Erwann sourit encore davantage.

— Arrête de me provoquer.

— Tu aimes ça.

— Oui. Mais même moi, j’ai mes limites.

— Je n’y peux rien si tu me rends incontrôlable.

— Je ne fais rien pour, pourtant.

— Tu respires, c’est déjà beaucoup.

Erwann éclate de rire, toujours concentré droit devant lui.

— Et toi, qu’est-ce que tu trouves le plus sexy chez une femme ?

— Qu’elle s’abandonne entièrement, répond-il du tac au tac.

Cette réflexion laisse Gwendoline muette et songeuse… Ce n'est pas vraiment sa spécialité, reconnaît-elle intérieurement, en repensant à tous les mauvais amants qu'elle a eus par le passé. Ils l'ont plus souvent laissée frustrée que comblée...

La voiture trace au milieu de la presqu’île de Crozon, qui commence à s’habiller de couleurs, après la grisaille terne de l’hiver. Au bout de quelques minutes de silence, alors que la jeune femme est plongée dans la contemplation du paysage, Erwann précise ses pensées, à propos de la question qu’elle lui a posée plus tôt :

— Comme toi ce matin.

— Ce matin ? demande-t-elle, sincèrement étonnée en le regardant.
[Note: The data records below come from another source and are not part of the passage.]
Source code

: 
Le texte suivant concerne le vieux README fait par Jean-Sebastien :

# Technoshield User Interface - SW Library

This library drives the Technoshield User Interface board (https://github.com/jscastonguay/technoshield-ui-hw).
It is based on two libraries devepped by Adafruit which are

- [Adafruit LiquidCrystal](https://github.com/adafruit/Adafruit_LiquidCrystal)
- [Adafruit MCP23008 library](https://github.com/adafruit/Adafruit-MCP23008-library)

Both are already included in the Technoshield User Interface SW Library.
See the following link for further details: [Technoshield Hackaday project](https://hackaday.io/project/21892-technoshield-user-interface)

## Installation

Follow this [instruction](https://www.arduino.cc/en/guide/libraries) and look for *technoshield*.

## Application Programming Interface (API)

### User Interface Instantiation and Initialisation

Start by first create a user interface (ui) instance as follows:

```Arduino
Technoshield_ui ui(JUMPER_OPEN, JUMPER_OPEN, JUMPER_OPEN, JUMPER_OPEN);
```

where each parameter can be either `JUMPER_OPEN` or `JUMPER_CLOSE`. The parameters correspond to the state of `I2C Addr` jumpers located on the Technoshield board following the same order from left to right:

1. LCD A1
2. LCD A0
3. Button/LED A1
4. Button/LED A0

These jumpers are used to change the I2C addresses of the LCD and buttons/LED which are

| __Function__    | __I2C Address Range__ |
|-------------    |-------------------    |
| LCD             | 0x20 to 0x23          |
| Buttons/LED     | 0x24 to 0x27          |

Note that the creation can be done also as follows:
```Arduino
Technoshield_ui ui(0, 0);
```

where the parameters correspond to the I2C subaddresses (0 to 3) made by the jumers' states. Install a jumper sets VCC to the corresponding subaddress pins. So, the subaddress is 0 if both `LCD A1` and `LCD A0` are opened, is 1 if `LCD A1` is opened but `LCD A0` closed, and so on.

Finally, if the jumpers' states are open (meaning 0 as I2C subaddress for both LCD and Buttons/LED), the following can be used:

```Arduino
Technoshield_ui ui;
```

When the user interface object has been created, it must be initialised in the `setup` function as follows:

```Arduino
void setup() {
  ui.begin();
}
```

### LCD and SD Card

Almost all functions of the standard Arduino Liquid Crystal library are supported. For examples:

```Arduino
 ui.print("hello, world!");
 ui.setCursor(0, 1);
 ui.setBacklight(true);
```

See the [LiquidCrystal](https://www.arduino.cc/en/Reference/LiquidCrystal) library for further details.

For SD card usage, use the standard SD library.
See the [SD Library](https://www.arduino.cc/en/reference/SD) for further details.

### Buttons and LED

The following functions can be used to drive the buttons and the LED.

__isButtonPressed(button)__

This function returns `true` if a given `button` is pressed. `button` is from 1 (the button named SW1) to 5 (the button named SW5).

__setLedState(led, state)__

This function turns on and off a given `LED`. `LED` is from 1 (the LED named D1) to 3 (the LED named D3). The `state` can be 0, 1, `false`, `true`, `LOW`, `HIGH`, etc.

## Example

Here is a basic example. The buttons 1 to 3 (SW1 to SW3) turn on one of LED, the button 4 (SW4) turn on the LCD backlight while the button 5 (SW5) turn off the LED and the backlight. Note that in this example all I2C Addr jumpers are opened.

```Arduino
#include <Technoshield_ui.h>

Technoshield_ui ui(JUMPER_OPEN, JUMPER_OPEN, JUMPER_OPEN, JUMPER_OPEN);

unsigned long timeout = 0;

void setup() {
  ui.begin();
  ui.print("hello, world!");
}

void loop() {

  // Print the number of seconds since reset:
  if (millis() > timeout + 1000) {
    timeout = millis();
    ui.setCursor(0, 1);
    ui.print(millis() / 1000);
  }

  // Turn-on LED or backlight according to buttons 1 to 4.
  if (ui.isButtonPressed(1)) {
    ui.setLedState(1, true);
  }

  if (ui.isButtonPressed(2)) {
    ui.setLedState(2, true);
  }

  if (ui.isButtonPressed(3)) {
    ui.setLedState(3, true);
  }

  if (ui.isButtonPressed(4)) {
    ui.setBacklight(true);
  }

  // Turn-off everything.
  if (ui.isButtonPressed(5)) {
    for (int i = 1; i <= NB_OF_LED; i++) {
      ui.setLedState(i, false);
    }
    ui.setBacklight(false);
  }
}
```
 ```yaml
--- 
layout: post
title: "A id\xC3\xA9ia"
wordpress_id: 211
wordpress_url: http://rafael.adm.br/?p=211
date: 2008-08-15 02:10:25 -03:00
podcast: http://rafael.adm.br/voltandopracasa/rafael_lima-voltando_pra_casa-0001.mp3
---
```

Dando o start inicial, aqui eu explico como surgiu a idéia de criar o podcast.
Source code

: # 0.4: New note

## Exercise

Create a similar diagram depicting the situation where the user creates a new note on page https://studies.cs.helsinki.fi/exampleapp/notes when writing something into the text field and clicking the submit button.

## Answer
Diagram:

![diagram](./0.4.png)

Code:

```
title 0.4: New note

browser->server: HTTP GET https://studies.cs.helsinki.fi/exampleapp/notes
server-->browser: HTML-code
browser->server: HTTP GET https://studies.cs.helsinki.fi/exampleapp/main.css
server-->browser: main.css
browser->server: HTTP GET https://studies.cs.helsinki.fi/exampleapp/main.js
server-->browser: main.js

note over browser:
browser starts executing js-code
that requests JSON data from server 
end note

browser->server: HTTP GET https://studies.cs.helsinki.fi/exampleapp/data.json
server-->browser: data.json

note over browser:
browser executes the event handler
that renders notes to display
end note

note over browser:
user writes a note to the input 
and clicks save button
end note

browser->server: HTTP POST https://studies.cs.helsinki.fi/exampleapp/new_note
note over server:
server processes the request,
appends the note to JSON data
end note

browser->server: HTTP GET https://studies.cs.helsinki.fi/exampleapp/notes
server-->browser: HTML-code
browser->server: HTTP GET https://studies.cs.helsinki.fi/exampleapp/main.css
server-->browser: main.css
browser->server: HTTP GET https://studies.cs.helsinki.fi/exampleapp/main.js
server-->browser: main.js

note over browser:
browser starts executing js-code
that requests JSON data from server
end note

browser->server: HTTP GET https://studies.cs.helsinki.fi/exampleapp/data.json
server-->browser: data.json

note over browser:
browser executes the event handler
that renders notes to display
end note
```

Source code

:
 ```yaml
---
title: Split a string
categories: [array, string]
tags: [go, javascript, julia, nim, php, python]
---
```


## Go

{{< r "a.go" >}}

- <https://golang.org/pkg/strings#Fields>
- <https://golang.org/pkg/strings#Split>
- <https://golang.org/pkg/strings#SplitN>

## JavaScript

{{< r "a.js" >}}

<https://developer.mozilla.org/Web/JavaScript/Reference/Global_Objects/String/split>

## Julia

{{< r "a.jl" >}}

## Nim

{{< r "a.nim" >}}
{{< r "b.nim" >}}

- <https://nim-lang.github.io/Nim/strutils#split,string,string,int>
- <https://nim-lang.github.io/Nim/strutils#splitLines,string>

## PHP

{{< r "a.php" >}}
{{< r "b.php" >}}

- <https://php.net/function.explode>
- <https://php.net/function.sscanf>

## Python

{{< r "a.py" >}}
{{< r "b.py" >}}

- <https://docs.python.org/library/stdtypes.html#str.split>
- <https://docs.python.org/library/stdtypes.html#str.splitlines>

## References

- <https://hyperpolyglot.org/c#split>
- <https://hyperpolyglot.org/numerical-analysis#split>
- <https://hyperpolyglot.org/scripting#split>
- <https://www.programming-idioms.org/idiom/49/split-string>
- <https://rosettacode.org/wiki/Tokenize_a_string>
Erwann dévoile un sourire carnassier qu’elle ne lui connaissait pas.

— J’avais oublié ma montre dans ta chambre, j’ai voulu revenir la chercher mais… tu étais… occupée. Je n’ai pas voulu te déranger…

Gwendoline ne dit plus un mot, tandis que son visage s’empourpre si violemment qu’elle s’apparente à une tomate trop mûre, derrière ses lunettes noires. Elle tourne la tête vers la fenêtre, pour dissimuler son sourire coupable et s’enfonce dans le siège passager, honteuse de réaliser qu’il l’a surprise en flagrant délit de plaisir intime.

— Moi aussi j’adore jouer Gwen… Moi aussi j’adore ça, termine-t-il de sa voix caverneuse.